I raised my index finger up and lightly touched them, feeling what she meant.
“Ohhh, that’s my eyebrow gel. It keeps my eyebrows in place– so they don’t wave all over the place,” as I waved my fingers at her in over exaggeration and she giggled.
Her face grew serious and she put her pint-sized hands on either side of my face, “Mommy? You’re very pretty. But sometimes–”
Uh-oh here it comes, I thought— the disclaimer that will probably point out the things I am painfully aware of. (Seriously, this is the same kid who pointed out that my rear end was almost as large as my 5 month pregnant belly when her sister was still growing in there. She is one of those honest types.)
I steeled myself for what was coming but she shook her head and continued, “Sometimes, I just like your face with nothing else on it. No makeup. Just skin.”
Those green eyes, reflecting the light back to me– revealed that she meant every precious word. Unfortunately, I immediately remembered frowning into my bedroom mirror that morning. Paying close attention to every little thing that was anything but “very pretty,” in my mind. I don’t always do that– but the last six weeks I’ve been benched from my usual exercise and my eyes have been given that special fancy spring pollen treatment. It’s been way too much scrutiny and not nearly enough thanksgiving over here.
I ache at the thought of my daughters, one day frowning at the girl in the mirror. I am determined that they walk these halls in complete assurance of their God-made-ness. My heart follows behind them with a pitcher of kind words and truth spoken into their little hearts, hoping to top off their cup at every turn.
And even in my desperate desire to always be the cup filler, I still miss it.
I see their eyes catch the light and the curves of their tiny heart-shaped faces. I savor their delicate grace like only their mother can, the one whose imperfect body was their first home.
Their upturned faces are more than I can handle in the way of breathtaking and all I can do is sigh and smile. But the way I SEE them? It’s familiar.

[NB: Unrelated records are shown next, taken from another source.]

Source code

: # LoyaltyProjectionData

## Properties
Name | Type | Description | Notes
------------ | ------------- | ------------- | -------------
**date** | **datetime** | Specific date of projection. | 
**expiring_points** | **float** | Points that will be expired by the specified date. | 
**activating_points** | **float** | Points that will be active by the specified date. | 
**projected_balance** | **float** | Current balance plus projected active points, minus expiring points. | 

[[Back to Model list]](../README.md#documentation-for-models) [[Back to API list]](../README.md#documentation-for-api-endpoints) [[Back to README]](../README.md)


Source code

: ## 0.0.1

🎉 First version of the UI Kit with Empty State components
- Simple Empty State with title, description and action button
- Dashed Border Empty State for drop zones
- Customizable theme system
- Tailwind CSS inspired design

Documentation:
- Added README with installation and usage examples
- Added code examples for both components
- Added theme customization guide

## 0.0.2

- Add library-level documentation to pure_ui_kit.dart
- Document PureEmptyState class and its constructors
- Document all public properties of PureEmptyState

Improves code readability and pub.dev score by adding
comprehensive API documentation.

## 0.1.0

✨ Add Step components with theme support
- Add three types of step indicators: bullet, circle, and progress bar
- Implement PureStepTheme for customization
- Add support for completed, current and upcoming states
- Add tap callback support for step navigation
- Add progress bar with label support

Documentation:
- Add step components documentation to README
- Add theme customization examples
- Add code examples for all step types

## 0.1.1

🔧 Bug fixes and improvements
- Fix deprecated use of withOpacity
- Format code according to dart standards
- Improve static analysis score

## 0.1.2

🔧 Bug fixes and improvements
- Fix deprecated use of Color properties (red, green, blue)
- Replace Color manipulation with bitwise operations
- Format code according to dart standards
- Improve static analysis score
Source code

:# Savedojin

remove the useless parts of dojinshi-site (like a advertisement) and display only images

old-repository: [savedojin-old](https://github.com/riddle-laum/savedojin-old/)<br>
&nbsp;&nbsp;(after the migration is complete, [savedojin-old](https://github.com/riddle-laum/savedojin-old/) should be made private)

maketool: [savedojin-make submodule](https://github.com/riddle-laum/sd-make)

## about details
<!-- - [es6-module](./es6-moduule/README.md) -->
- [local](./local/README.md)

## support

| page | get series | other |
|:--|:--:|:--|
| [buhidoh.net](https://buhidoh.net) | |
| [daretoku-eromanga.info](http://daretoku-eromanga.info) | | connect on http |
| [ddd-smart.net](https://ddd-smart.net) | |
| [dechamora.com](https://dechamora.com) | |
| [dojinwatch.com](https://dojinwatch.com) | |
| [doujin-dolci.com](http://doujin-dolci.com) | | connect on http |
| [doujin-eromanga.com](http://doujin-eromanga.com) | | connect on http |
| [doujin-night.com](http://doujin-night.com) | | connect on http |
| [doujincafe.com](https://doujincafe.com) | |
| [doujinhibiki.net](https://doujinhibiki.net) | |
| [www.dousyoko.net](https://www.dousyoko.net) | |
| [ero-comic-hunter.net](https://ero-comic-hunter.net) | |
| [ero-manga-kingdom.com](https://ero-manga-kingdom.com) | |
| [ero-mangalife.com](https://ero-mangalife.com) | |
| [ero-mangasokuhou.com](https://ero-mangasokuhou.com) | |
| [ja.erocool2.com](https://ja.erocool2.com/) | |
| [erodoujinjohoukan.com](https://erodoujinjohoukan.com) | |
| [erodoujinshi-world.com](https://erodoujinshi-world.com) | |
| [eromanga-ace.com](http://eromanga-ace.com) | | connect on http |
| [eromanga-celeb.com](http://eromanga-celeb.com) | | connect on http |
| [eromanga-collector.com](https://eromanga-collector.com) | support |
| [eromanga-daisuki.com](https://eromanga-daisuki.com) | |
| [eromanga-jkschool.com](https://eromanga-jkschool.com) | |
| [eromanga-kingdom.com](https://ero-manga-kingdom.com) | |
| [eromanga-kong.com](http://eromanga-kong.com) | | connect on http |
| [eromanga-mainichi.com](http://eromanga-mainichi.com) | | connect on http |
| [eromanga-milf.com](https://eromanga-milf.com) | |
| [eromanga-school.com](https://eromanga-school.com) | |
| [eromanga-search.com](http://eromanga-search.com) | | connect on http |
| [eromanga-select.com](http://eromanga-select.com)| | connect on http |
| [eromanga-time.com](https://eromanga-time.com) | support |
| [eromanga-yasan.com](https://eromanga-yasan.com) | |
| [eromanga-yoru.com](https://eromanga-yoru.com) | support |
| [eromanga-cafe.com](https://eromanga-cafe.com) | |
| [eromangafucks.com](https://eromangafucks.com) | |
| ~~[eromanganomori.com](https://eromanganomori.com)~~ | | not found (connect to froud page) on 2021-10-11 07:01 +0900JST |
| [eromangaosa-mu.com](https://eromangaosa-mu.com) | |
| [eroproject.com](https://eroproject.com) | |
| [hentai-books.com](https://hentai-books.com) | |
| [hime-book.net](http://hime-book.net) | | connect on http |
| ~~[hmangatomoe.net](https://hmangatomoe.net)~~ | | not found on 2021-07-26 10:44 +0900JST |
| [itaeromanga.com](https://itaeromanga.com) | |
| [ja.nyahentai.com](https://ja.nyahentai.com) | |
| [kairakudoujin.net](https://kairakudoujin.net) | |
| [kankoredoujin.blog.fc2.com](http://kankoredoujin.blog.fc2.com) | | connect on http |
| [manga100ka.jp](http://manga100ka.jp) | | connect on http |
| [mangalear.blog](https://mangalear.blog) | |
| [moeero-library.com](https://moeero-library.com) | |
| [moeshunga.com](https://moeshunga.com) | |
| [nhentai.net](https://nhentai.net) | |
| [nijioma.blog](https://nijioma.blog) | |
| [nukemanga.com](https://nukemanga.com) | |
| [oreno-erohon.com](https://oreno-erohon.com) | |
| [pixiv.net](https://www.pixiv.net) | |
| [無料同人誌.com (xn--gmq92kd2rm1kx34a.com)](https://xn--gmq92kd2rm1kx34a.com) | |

And in that moment, when my love for them takes every bit of swallowing back tears that I can muster– I remember that I see them in a bit of the same way that God sees me.
And I wish I saw myself regularly in that beautiful filter that comes from knowing what is true.
“I praise you, for I am fearfully and wonderfully made. Wonderful are your works; my soul knows it very well.” Psalm 139:14
But there are still times when we do not feel wonderfully made, when we forget that He has made us in HIS image, when our souls do not know it very well at all. When I am blinded by what I think I see– maybe that is the very moment when I need to KNOW it very well.
May we take a step back and notice the loving gaze of the One who made us with His own hands and makes no mistakes.
And perhaps we should also notice who is coming behind us– watching us and our reflection in the mirror. May they often see us smiling instead of scowling.